In your copy of the data, keep every word exact and include no pictures.

(Dataset items)
════════
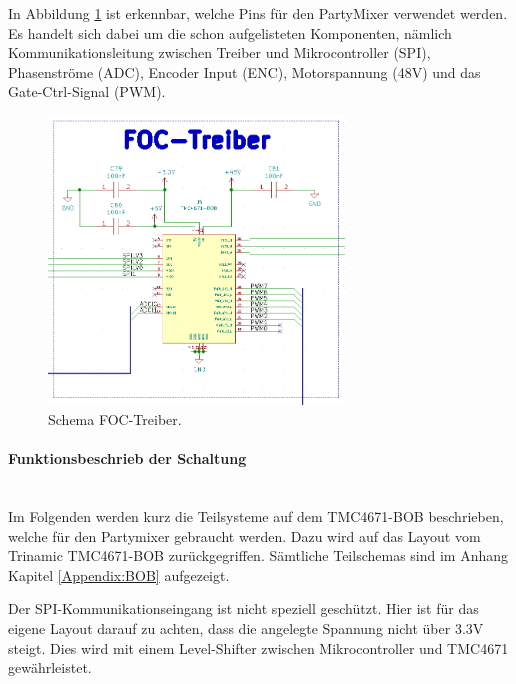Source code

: In Abbildung \ref{fig:Schema_FOC_Treiber} ist erkennbar, welche Pins für den PartyMixer verwendet werden. Es handelt sich dabei um die schon aufgelisteten Komponenten, nämlich Kommunikationsleitung zwischen Treiber und Mikrocontroller (SPI), Phasenströme (ADC), Encoder Input (ENC), Motorspannung (48V) und das Gate-Ctrl-Signal (PWM).

\begin{figure}[H]
	\centering
	\includegraphics[width=0.7\textwidth]{graphics/Schema_FOC_Treiber}
	\caption{Schema FOC-Treiber.}
	\label{fig:Schema_FOC_Treiber}
\end{figure} 

\paragraph{Funktionsbeschrieb der Schaltung}\mbox{}\\

Im Folgenden werden kurz die Teilsysteme auf dem TMC4671-BOB beschrieben, welche für den Partymixer gebraucht werden. Dazu wird auf das Layout vom Trinamic TMC4671-BOB zurückgegriffen. Sämtliche Teilschemas sind im Anhang Kapitel \ref{Appendix:BOB} aufgezeigt. \cite{trinamicmotion_control_gmbh__co_kg_tmc4671-bob_2020}


Der SPI-Kommunikationseingang ist nicht speziell geschützt. Hier ist für das eigene Layout darauf zu achten, dass die angelegte Spannung nicht über 3.3V steigt. Dies wird mit einem Level-Shifter zwischen Mikrocontroller und TMC4671 gewährleistet.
════════
*WRITTEN ANSWER:*
Source code

: In Abbildung \ref{fig:Schema_FOC_Treiber} ist erkennbar, welche Pins für den PartyMixer verwendet werden. Es handelt sich dabei um die schon aufgelisteten Komponenten, nämlich Kommunikationsleitung zwischen Treiber und Mikrocontroller (SPI), Phasenströme (ADC), Encoder Input (ENC), Motorspannung (48V) und das Gate-Ctrl-Signal (PWM).

\begin{figure}[H]
	\centering
	\includegraphics[width=0.7\textwidth]{graphics/Schema_FOC_Treiber}
	\caption{Schema FOC-Treiber.}
	\label{fig:Schema_FOC_Treiber}
\end{figure} 

\paragraph{Funktionsbeschrieb der Schaltung}\mbox{}\\

Im Folgenden werden kurz die Teilsysteme auf dem TMC4671-BOB beschrieben, welche für den Partymixer gebraucht werden. Dazu wird auf das Layout vom Trinamic TMC4671-BOB zurückgegriffen. Sämtliche Teilschemas sind im Anhang Kapitel \ref{Appendix:BOB} aufgezeigt. \cite{trinamicmotion_control_gmbh__co_kg_tmc4671-bob_2020}


Der SPI-Kommunikationseingang ist nicht speziell geschützt. Hier ist für das eigene Layout darauf zu achten, dass die angelegte Spannung nicht über 3.3V steigt. Dies wird mit einem Level-Shifter zwischen Mikrocontroller und TMC4671 gewährleistet.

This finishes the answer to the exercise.